Directions for this task:
An exact reproduction of the lines from the one with "- Training intensivo" to the end of the data below is required. No other lines may be included.

Saved data entries:

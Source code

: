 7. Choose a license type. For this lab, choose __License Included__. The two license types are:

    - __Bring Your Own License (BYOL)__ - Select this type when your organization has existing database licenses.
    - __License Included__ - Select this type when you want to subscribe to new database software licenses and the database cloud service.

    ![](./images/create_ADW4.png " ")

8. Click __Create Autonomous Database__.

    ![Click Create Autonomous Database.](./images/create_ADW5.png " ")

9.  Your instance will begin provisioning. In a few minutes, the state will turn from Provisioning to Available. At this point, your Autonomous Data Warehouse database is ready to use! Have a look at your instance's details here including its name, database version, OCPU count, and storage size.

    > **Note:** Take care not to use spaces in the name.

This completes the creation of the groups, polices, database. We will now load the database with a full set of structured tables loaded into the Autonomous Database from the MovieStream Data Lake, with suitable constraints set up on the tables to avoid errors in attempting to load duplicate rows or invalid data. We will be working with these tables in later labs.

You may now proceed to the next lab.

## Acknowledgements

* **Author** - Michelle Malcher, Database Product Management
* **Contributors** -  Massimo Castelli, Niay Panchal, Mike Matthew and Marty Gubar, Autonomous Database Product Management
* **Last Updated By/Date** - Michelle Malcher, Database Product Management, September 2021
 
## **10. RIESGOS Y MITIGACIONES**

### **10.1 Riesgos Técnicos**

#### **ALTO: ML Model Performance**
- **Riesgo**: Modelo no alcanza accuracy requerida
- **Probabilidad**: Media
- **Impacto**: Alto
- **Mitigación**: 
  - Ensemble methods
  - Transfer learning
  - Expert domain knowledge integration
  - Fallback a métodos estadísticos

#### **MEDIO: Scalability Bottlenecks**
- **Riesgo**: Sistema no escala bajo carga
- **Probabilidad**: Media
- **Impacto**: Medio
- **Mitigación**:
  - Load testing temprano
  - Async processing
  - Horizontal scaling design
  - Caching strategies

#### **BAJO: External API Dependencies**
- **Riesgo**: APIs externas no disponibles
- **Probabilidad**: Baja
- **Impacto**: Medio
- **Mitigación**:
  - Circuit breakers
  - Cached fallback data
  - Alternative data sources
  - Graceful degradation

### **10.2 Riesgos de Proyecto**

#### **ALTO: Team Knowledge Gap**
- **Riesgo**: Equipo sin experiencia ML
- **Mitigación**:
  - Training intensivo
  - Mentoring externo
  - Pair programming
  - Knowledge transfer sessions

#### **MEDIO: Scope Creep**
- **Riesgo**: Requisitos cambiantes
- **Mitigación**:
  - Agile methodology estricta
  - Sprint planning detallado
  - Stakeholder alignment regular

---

Answer section:
  - Training intensivo
  - Mentoring externo
  - Pair programming
  - Knowledge transfer sessions

#### **MEDIO: Scope Creep**
- **Riesgo**: Requisitos cambiantes
- **Mitigación**:
  - Agile methodology estricta
  - Sprint planning detallado
  - Stakeholder alignment regular

---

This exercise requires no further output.